The overall framework is shown in Fig.3. The input is a C/C++ application, and the output is the optimal configuration (i.e., the setting of pragmas) with high performance under given resource constraints. First, the C/C++ specification is translated into LLVM IR via the Clang front end. Next, the LLVM IR is sent to the RDC to compute the parameters required by our analytical model according to the pragma setting and profiling library. The profiling library has information about operators for different design frequencies. With the parameters from the RDC, the proposed model estimates the performance and resource usage for the corresponding configuration. Finally, the MGDSE evaluates the results and sets the next configuration, and then COMBA iterates from the RDC stage until it finds the high-performance configuration. Note that the performance and resource models are pluggable and hence can accommodate a vast range of target FPGA architectures, though we use Virtex-7 in this paper.

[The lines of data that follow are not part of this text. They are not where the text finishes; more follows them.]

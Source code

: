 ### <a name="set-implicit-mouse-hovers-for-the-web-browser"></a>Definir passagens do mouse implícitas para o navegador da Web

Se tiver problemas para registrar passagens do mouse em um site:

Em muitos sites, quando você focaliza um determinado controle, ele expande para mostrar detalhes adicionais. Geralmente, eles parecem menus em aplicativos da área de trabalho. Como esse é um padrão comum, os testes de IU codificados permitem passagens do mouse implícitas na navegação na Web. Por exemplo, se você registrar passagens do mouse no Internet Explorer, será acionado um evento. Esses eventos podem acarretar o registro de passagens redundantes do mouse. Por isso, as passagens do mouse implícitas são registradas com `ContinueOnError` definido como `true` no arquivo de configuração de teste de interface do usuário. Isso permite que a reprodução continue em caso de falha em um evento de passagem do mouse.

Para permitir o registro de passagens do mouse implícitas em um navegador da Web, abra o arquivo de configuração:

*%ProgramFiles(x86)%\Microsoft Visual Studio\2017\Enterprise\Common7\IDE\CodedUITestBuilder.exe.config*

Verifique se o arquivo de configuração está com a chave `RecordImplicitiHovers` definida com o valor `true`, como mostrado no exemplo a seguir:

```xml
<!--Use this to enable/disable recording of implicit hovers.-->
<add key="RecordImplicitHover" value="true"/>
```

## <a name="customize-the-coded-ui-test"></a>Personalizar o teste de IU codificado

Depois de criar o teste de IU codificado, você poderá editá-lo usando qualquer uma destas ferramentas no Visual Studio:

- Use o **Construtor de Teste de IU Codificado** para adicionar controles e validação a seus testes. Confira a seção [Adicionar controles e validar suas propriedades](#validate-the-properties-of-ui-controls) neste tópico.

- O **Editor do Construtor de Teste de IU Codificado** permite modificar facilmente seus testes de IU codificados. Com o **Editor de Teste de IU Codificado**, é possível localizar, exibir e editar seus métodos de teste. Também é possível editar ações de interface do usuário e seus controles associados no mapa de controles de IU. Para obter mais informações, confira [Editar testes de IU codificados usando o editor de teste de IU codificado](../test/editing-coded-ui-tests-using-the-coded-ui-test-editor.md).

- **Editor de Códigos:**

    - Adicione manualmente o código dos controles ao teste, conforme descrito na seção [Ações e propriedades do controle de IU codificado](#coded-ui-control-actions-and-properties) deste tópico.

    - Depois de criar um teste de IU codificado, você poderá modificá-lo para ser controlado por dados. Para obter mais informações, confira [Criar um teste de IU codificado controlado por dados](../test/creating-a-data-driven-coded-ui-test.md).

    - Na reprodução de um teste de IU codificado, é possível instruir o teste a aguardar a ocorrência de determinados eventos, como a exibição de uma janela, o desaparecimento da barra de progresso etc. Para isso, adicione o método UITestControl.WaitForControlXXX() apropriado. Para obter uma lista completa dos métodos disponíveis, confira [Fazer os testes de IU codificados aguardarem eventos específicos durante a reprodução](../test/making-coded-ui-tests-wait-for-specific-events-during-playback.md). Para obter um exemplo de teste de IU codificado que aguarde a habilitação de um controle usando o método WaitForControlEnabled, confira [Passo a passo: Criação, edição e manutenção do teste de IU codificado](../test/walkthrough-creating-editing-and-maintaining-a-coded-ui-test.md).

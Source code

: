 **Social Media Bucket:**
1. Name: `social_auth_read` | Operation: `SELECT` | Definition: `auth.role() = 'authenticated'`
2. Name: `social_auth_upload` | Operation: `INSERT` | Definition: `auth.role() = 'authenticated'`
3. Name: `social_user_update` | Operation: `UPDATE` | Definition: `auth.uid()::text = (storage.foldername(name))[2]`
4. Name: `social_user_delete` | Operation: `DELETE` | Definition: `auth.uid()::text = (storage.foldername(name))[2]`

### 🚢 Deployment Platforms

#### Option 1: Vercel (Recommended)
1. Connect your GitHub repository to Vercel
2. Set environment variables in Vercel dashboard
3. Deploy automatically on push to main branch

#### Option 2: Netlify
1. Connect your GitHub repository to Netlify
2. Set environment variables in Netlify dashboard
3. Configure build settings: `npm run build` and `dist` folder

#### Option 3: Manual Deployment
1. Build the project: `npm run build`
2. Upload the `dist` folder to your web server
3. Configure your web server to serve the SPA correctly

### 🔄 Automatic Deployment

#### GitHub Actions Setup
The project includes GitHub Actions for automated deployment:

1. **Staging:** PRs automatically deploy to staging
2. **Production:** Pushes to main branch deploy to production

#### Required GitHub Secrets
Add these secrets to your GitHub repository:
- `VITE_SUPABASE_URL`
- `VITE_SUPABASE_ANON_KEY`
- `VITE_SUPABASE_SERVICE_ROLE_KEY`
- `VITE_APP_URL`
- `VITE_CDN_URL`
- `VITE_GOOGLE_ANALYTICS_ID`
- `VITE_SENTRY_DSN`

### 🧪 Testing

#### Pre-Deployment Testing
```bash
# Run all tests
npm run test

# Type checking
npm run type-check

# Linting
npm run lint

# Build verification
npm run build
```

# IV. RECURSIVE DATA COLLECTION

With the LLVM IR generated by the Clang front end, the RDC builds the data flow graph (DFG) and computes the data statistics required by our model. The LLVM IR is the



Fig. 4. Control flow graph and data flow graph

LLVM intermediate representation, which is a Static Single Assignment (SSA) based representation and allows efficient analysis through LLVM passes. It is represented as a Control and Data Flow Graph (CDFG), with separate control flow and data flow graphs combined to represent an application. as shown in Fig.4. There are three basic blocks with multiple assembly level instructions in the CFG shown in Fig.4(b), for which the relationship between instructions is specified in the DFG, as shown in Fig.4(c). The generated DFG covers a rich set of code structures like nested loops, function calls and ifelse and switch branches.

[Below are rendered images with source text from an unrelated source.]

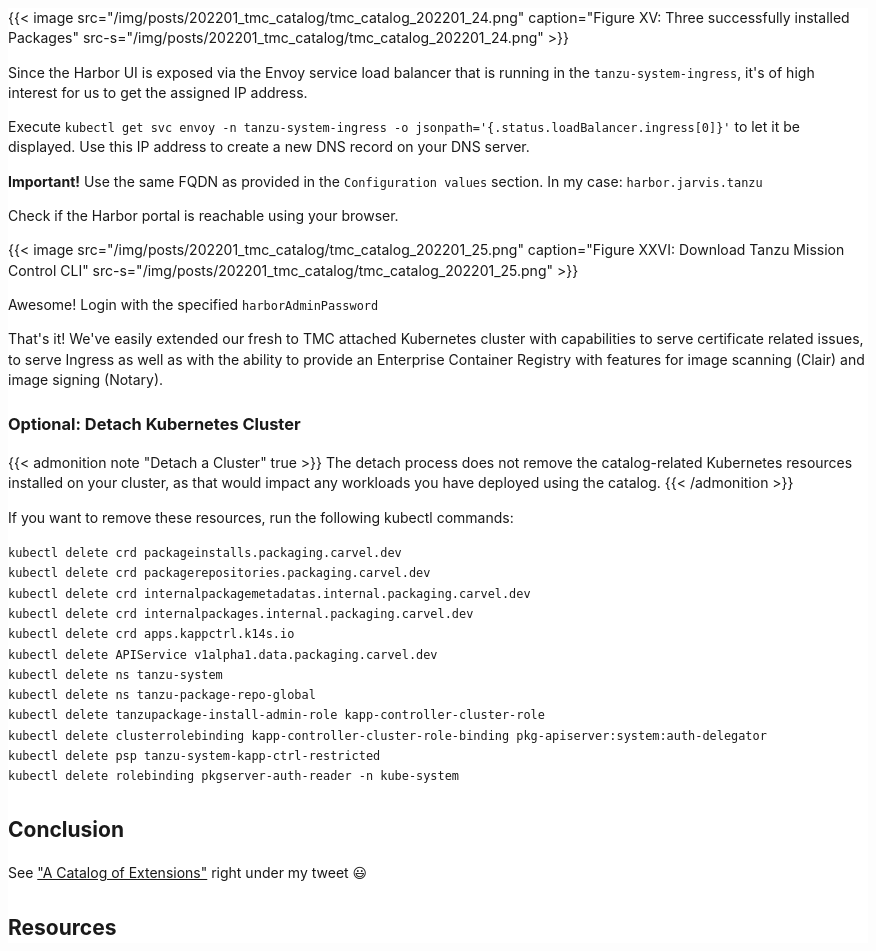 {{< image src="/img/posts/202201_tmc_catalog/tmc_catalog_202201_24.png" caption="Figure XV: Three successfully installed Packages" src-s="/img/posts/202201_tmc_catalog/tmc_catalog_202201_24.png" >}}

Since the Harbor UI is exposed via the Envoy service load balancer that is running in the `tanzu-system-ingress`, it's of high interest for us to get the assigned IP address.

Execute `kubectl get svc envoy -n tanzu-system-ingress -o jsonpath='{.status.loadBalancer.ingress[0]}'` to let it be displayed. Use this IP address to create a new DNS record on your DNS server. 

**Important!** Use the same FQDN as provided in the `Configuration values` section. In my case: `harbor.jarvis.tanzu`

Check if the Harbor portal is reachable using your browser.

{{< image src="/img/posts/202201_tmc_catalog/tmc_catalog_202201_25.png" caption="Figure XXVI: Download Tanzu Mission Control CLI" src-s="/img/posts/202201_tmc_catalog/tmc_catalog_202201_25.png" >}}

Awesome! Login with the specified `harborAdminPassword`

That's it! We've easily extended our fresh to TMC attached Kubernetes cluster with capabilities to serve certificate related issues, to serve Ingress as well as with the ability to provide an Enterprise Container Registry with features for image scanning (Clair) and image signing (Notary).

### Optional: Detach Kubernetes Cluster

{{< admonition note "Detach a Cluster" true >}}
The detach process does not remove the catalog-related Kubernetes resources installed on your cluster, as that would impact any workloads you have deployed using the catalog.
{{< /admonition >}}

If you want to remove these resources, run the following kubectl commands:

```code
kubectl delete crd packageinstalls.packaging.carvel.dev
kubectl delete crd packagerepositories.packaging.carvel.dev
kubectl delete crd internalpackagemetadatas.internal.packaging.carvel.dev
kubectl delete crd internalpackages.internal.packaging.carvel.dev
kubectl delete crd apps.kappctrl.k14s.io
kubectl delete APIService v1alpha1.data.packaging.carvel.dev
kubectl delete ns tanzu-system
kubectl delete ns tanzu-package-repo-global
kubectl delete tanzupackage-install-admin-role kapp-controller-cluster-role
kubectl delete clusterrolebinding kapp-controller-cluster-role-binding pkg-apiserver:system:auth-delegator
kubectl delete psp tanzu-system-kapp-ctrl-restricted
kubectl delete rolebinding pkgserver-auth-reader -n kube-system
```

## Conclusion

See ["A Catalog of Extensions"](https://rguske.github.io/post/deploying-tanzu-packages-using-tanzu-mission-control-catalog/#a-catalog-of-extensions) right under my tweet :smiley:

## Resources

The RDC is implemented as an LLVM pass based on *llvm::Module* class, and analyzes the LLVM IR to compute the required parameters. The parameters are divided into two categories: the static information, e.g., the loop bound of each level loop or the memory address of each array element, and the dynamic information, e.g., the iteration latency of loops. Static information is obtained by analyzing the assembly instructions from the LLVM IR directly, while dynamic information depends on the code structure and optimization pragmas applied, and is computed using the DFG.

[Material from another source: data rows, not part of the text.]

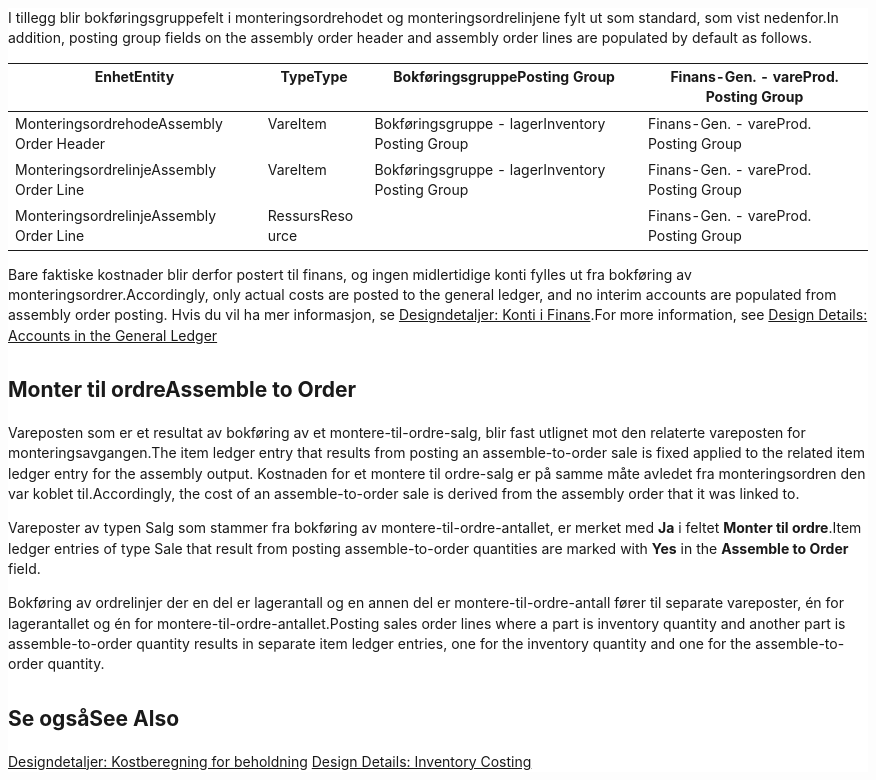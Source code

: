 <span data-ttu-id="8a28b-187">I tillegg blir bokføringsgruppefelt i monteringsordrehodet og monteringsordrelinjene fylt ut som standard, som vist nedenfor.</span><span class="sxs-lookup"><span data-stu-id="8a28b-187">In addition, posting group fields on the assembly order header and assembly order lines are populated by default as follows.</span></span>  

|<span data-ttu-id="8a28b-188">Enhet</span><span class="sxs-lookup"><span data-stu-id="8a28b-188">Entity</span></span>|<span data-ttu-id="8a28b-189">Type</span><span class="sxs-lookup"><span data-stu-id="8a28b-189">Type</span></span>|<span data-ttu-id="8a28b-190">Bokføringsgruppe</span><span class="sxs-lookup"><span data-stu-id="8a28b-190">Posting Group</span></span>|<span data-ttu-id="8a28b-191">Finans-</span><span class="sxs-lookup"><span data-stu-id="8a28b-191">Gen.</span></span> <span data-ttu-id="8a28b-192">- vare</span><span class="sxs-lookup"><span data-stu-id="8a28b-192">Prod. Posting Group</span></span>|  
|------------|----------|-------------------|------------------------------|  
|<span data-ttu-id="8a28b-193">Monteringsordrehode</span><span class="sxs-lookup"><span data-stu-id="8a28b-193">Assembly Order Header</span></span>|<span data-ttu-id="8a28b-194">Vare</span><span class="sxs-lookup"><span data-stu-id="8a28b-194">Item</span></span>|<span data-ttu-id="8a28b-195">Bokføringsgruppe - lager</span><span class="sxs-lookup"><span data-stu-id="8a28b-195">Inventory Posting Group</span></span>|<span data-ttu-id="8a28b-196">Finans-</span><span class="sxs-lookup"><span data-stu-id="8a28b-196">Gen.</span></span> <span data-ttu-id="8a28b-197">- vare</span><span class="sxs-lookup"><span data-stu-id="8a28b-197">Prod. Posting Group</span></span>|  
|<span data-ttu-id="8a28b-198">Monteringsordrelinje</span><span class="sxs-lookup"><span data-stu-id="8a28b-198">Assembly Order Line</span></span>|<span data-ttu-id="8a28b-199">Vare</span><span class="sxs-lookup"><span data-stu-id="8a28b-199">Item</span></span>|<span data-ttu-id="8a28b-200">Bokføringsgruppe - lager</span><span class="sxs-lookup"><span data-stu-id="8a28b-200">Inventory Posting Group</span></span>|<span data-ttu-id="8a28b-201">Finans-</span><span class="sxs-lookup"><span data-stu-id="8a28b-201">Gen.</span></span> <span data-ttu-id="8a28b-202">- vare</span><span class="sxs-lookup"><span data-stu-id="8a28b-202">Prod. Posting Group</span></span>|  
|<span data-ttu-id="8a28b-203">Monteringsordrelinje</span><span class="sxs-lookup"><span data-stu-id="8a28b-203">Assembly Order Line</span></span>|<span data-ttu-id="8a28b-204">Ressurs</span><span class="sxs-lookup"><span data-stu-id="8a28b-204">Resource</span></span>||<span data-ttu-id="8a28b-205">Finans-</span><span class="sxs-lookup"><span data-stu-id="8a28b-205">Gen.</span></span> <span data-ttu-id="8a28b-206">- vare</span><span class="sxs-lookup"><span data-stu-id="8a28b-206">Prod. Posting Group</span></span>|  

<span data-ttu-id="8a28b-207">Bare faktiske kostnader blir derfor postert til finans, og ingen midlertidige konti fylles ut fra bokføring av monteringsordrer.</span><span class="sxs-lookup"><span data-stu-id="8a28b-207">Accordingly, only actual costs are posted to the general ledger, and no interim accounts are populated from assembly order posting.</span></span> <span data-ttu-id="8a28b-208">Hvis du vil ha mer informasjon, se [Designdetaljer: Konti i Finans](design-details-accounts-in-the-general-ledger.md).</span><span class="sxs-lookup"><span data-stu-id="8a28b-208">For more information, see [Design Details: Accounts in the General Ledger](design-details-accounts-in-the-general-ledger.md)</span></span>  

## <a name="assemble-to-order"></a><span data-ttu-id="8a28b-209">Monter til ordre</span><span class="sxs-lookup"><span data-stu-id="8a28b-209">Assemble to Order</span></span>  
<span data-ttu-id="8a28b-210">Vareposten som er et resultat av bokføring av et montere-til-ordre-salg, blir fast utlignet mot den relaterte vareposten for monteringsavgangen.</span><span class="sxs-lookup"><span data-stu-id="8a28b-210">The item ledger entry that results from posting an assemble-to-order sale is fixed applied to the related item ledger entry for the assembly output.</span></span> <span data-ttu-id="8a28b-211">Kostnaden for et montere til ordre-salg er på samme måte avledet fra monteringsordren den var koblet til.</span><span class="sxs-lookup"><span data-stu-id="8a28b-211">Accordingly, the cost of an assemble-to-order sale is derived from the assembly order that it was linked to.</span></span>  

<span data-ttu-id="8a28b-212">Vareposter av typen Salg som stammer fra bokføring av montere-til-ordre-antallet, er merket med **Ja** i feltet **Monter til ordre**.</span><span class="sxs-lookup"><span data-stu-id="8a28b-212">Item ledger entries of type Sale that result from posting assemble-to-order quantities are marked with **Yes** in the **Assemble to Order** field.</span></span>  

<span data-ttu-id="8a28b-213">Bokføring av ordrelinjer der en del er lagerantall og en annen del er montere-til-ordre-antall fører til separate vareposter, én for lagerantallet og én for montere-til-ordre-antallet.</span><span class="sxs-lookup"><span data-stu-id="8a28b-213">Posting sales order lines where a part is inventory quantity and another part is assemble-to-order quantity results in separate item ledger entries, one for the inventory quantity and one for the assemble-to-order quantity.</span></span>  

## <a name="see-also"></a><span data-ttu-id="8a28b-214">Se også</span><span class="sxs-lookup"><span data-stu-id="8a28b-214">See Also</span></span>  
 <span data-ttu-id="8a28b-215">[Designdetaljer: Kostberegning for beholdning](design-details-inventory-costing.md) </span><span class="sxs-lookup"><span data-stu-id="8a28b-215">[Design Details: Inventory Costing](design-details-inventory-costing.md) </span></span>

1) DFG Construction: The DFG is constructed by connecting dependent instructions and storing each instruction as a node, with its latency as the node weight. A dynamic programming (DP) approach [4, 15] is then employed to trace each path between two dependent instructions and calculate the latency between them. The latency in the critical path can then be computed based on these latencies. The DFG construction phase also takes into account loop and function hierarchies in the design description and accordingly computes their latencies by adhering to data and control flow dependencies. Sub-functions and loops within the function hierarchy are defined as "sub-elements" and viewed as nodes in the DFG of the top function, as shown in Fig.6.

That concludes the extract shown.